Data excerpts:
========

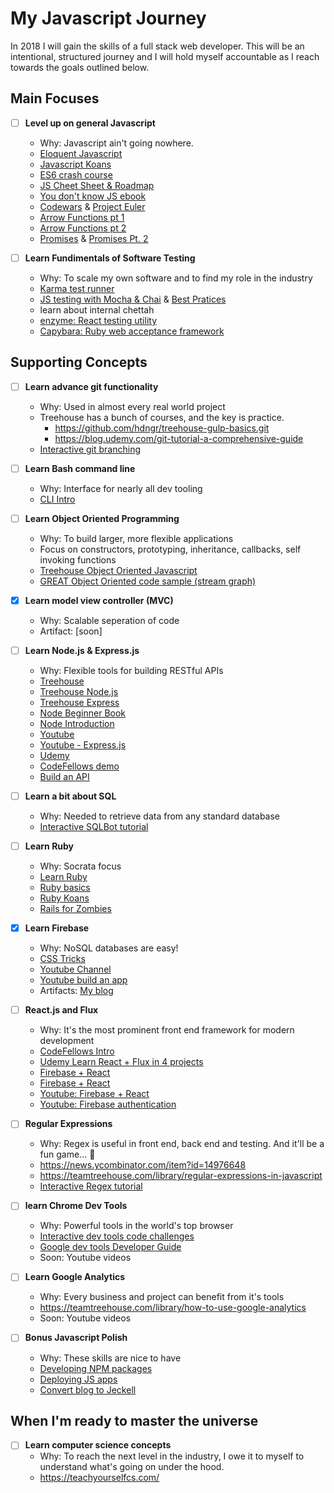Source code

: # My Javascript Journey
In 2018 I will gain the skills of a full stack web developer. This will be an intentional, structured journey and I will hold myself accountable as I reach towards the goals outlined below. 

## Main Focuses
- [ ] **Level up on general Javascript** 
    * Why: Javascript ain't going nowhere.
    * [Eloquent Javascript](http://eloquentjavascript.net)
    * [Javascript Koans](https://github.com/mrdavidlaing/javascript-koans)
    * [ES6 crash course](https://www.udemy.com/es6-ecmascript-6-for-beginners/learn/v4/overview)
    * [JS Cheet Sheet & Roadmap](https://github.com/mbeaudru/modern-js-cheatsheet?utm_source=mybridge&utm_medium=blog&utm_campaign=read_more)
    * [You don't know JS ebook](https://github.com/getify/You-Dont-Know-JS)
    * [Codewars](https://www.codewars.com) & [Project Euler](https://projecteuler.net)
    * [Arrow Functions pt 1](https://codeburst.io/javascript-arrow-functions-for-beginners-926947fc0cdc)
    * [Arrow Functions pt 2](https://developer.mozilla.org/en-US/docs/Web/JavaScript/Reference/Functions/Arrow_functions)
    * [Promises](https://teamtreehouse.com/library/understanding-promises-in-javascript) & [Promises Pt. 2](https://classroom.udacity.com/courses/ud898)

- [ ] **Learn Fundimentals of Software Testing**
    * Why: To scale my own software and to find my role in the industry
    * [Karma test runner](https://karma-runner.github.io)
    * [JS testing with Mocha & Chai](https://teamtreehouse.com/library/javascript-unit-testing) & [Best Pratices](http://blog.stevensanderson.com/2009/08/24/writing-great-unit-tests-best-and-worst-practises/)
    * learn about internal chettah
    * [enzyme: React testing utility](http://airbnb.io/enzyme/)
    * [Capybara: Ruby web acceptance framework](http://teamcapybara.github.io/capybara)
   

## Supporting Concepts
- [ ] **Learn advance git functionality**
    * Why: Used in almost every real world project
    * Treehouse has a bunch of courses, and the key is practice.
        * https://github.com/hdngr/treehouse-gulp-basics.git
        * https://blog.udemy.com/git-tutorial-a-comprehensive-guide
    * [Interactive git branching](https://learngitbranching.js.org/)

- [ ] **Learn Bash command line**
    * Why: Interface for nearly all dev tooling
    * [CLI Intro](https://ryanstutorials.net/linuxtutorial/commandline.php)

- [ ] **Learn Object Oriented Programming**
    * Why: To build larger, more flexible applications
    * Focus on constructors, prototyping, inheritance, callbacks, self invoking functions
    * [Treehouse Object Oriented Javascript](https://teamtreehouse.com/library/objectoriented-javascript)
    * [GREAT Object Oriented code sample (stream graph)](https://codepen.io/gricha2380/pen/vpgBVw)

- [x] **Learn model view controller (MVC)**
    * Why: Scalable seperation of code 
    * Artifact: [soon]

- [ ] **Learn Node.js & Express.js**
    * Why: Flexible tools for building RESTful APIs
    * [Treehouse](https://teamtreehouse.com/library/nodejs-basics-2)
    * [Treehouse Node.js](https://teamtreehouse.com/library/build-a-simple-dynamic-site-with-nodejs)
    * [Treehouse Express](https://teamtreehouse.com/library/build-a-rest-api-with-express)
    * [Node Beginner Book](https://www.nodebeginner.org/)
    * [Node Introduction](https://www.tutorialspoint.com/nodejs/nodejs_introduction.htm)
    * [Youtube](https://www.youtube.com/watch?v=U8XF6AFGqlc)
    * [Youtube - Express.js](https://www.youtube.com/watch?v=gnsO8-xJ8rs)
    * [Udemy](https://www.udemy.com/home/my-courses/search/?q=node)
    * [CodeFellows demo](https://github.com/codefellows/seattle-301d28/blob/master/07-nodejs-npm-express/demos/server.js)
    * [Build an API](https://scotch.io/tutorials/build-a-restful-api-using-node-and-express-4)

- [ ] **Learn a bit about SQL**
    * Why: Needed to retrieve data from any standard database
    * [Interactive SQLBot tutorial](https://sqlbolt.com/)

- [ ] **Learn Ruby**
    * Why: Socrata focus
    * [Learn Ruby](https://teamtreehouse.com/library/topic:ruby)
    * [Ruby basics](https://teamtreehouse.com/library/practice-ruby-on-rails-basics/upcoming)
    * [Ruby Koans](http://rubykoans.com/)
    * [Rails for Zombies](http://railsforzombies.org/levels/1)

- [x] **Learn Firebase**
    * Why: NoSQL databases are easy!
    * [CSS Tricks](https://css-tricks.com/intro-firebase-react)
    * [Youtube Channel](https://www.youtube.com/channel/UCP4bf6IHJJQehibu6ai__cg)
    * [Youtube build an app](https://www.youtube.com/watch?v=VTkM5BbnslU)
    * Artifacts: [My blog](http://gregorrichardson.com/blog/building-a-node-js-api-with-firebase-integration/)

- [ ] **React.js and Flux**
    * Why: It's the most prominent front end framework for modern development
    * [CodeFellows Intro](https://www.codefellows.org/blog/why-react-a-deeper-look-into-facebooks-hit-framework)
    * [Udemy Learn React + Flux in 4 projects](https://www.udemy.com/home/my-courses/search/?q=react)
    * [Firebase + React](https://css-tricks.com/intro-firebase-react)
    * [Firebase + React](https://www.codementor.io/yurio/all-you-need-is-react-firebase-4v7g9p4kf)
    * [Youtube: Firebase + React](https://www.youtube.com/watch?v=mwNATxfUsgI)
    * [Youtube: Firebase authentication](https://www.youtube.com/watch?v=XMuoDQy61ys)
    
- [ ] **Regular Expressions**
    * Why: Regex is useful in front end, back end and testing. And it'll be a fun game... 👾
    * https://news.ycombinator.com/item?id=14976648
    * https://teamtreehouse.com/library/regular-expressions-in-javascript
    * [Interactive Regex tutorial](https://regexone.com/)

- [ ] **learn Chrome Dev Tools**
    * Why: Powerful tools in the world's top browser
    * [Interactive dev tools code challenges](http://discover-devtools.codeschool.com)
    * [Google dev tools Developer Guide](https://developers.google.com/web/tools/chrome-devtools/javascript/)
    * Soon: Youtube videos

- [ ] **Learn Google Analytics**
    * Why: Every business and project can benefit from it's tools
    * https://teamtreehouse.com/library/how-to-use-google-analytics
    * Soon: Youtube videos

- [ ] **Bonus Javascript Polish**
    * Why: These skills are nice to have
    * [Developing NPM packages](http://go.auth0.com/Q0mW08X0V62q00g4Z00Ibo0)
    * [Deploying JS apps](http://go.auth0.com/s05m0q408XgH0V00bo20Z0W)
    * [Convert blog to Jeckell](https://dziganto.github.io/data%20science/linear%20regression/machine%20learning/python/Linear-Regression-101-Metrics/)

## When I'm ready to master the universe
- [ ] **Learn computer science concepts**
    * Why: To reach the next level in the industry, I owe it to myself to understand what's going on under the hood.
    * https://teachyourselfcs.com/
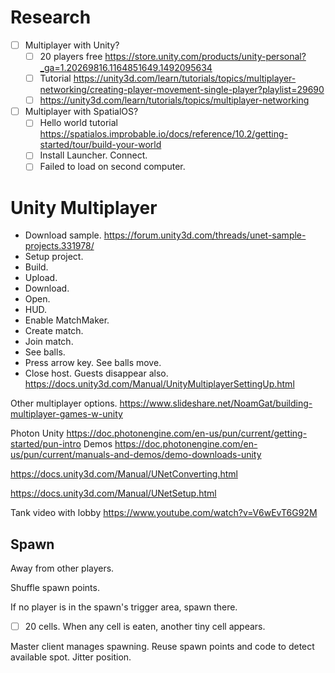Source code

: # Research

- [ ] Multiplayer with Unity?
	- [ ] 20 players free <https://store.unity.com/products/unity-personal?_ga=1.20269816.1164851649.1492095634>
	- [ ] Tutorial <https://unity3d.com/learn/tutorials/topics/multiplayer-networking/creating-player-movement-single-player?playlist=29690>
	- [ ] <https://unity3d.com/learn/tutorials/topics/multiplayer-networking>

- [ ] Multiplayer with SpatialOS?
	- [ ] Hello world tutorial <https://spatialos.improbable.io/docs/reference/10.2/getting-started/tour/build-your-world>
	- [ ] Install Launcher.  Connect.
	- [ ] Failed to load on second computer.

# Unity Multiplayer

- Download sample.
<https://forum.unity3d.com/threads/unet-sample-projects.331978/>
- Setup project.
- Build.
- Upload.
- Download.
- Open.
- HUD.
- Enable MatchMaker.
- Create match.
- Join match.
- See balls.
- Press arrow key.  See balls move.
- Close host.  Guests disappear also.
<https://docs.unity3d.com/Manual/UnityMultiplayerSettingUp.html>

Other multiplayer options.
<https://www.slideshare.net/NoamGat/building-multiplayer-games-w-unity>

Photon Unity
<https://doc.photonengine.com/en-us/pun/current/getting-started/pun-intro>
Demos
<https://doc.photonengine.com/en-us/pun/current/manuals-and-demos/demo-downloads-unity>

<https://docs.unity3d.com/Manual/UNetConverting.html>

<https://docs.unity3d.com/Manual/UNetSetup.html>

Tank video with lobby
<https://www.youtube.com/watch?v=V6wEvT6G92M>

## Spawn

Away from other players.

Shuffle spawn points.

If no player is in the spawn's trigger area, spawn there.


- [ ] 20 cells.  When any cell is eaten, another tiny cell appears.

Master client manages spawning.
Reuse spawn points and code to detect available spot.
Jitter position.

========

__What is being asked__.
Say how many lines in the entries include the word "balls", with no text around the number.

__Result of the task__.
2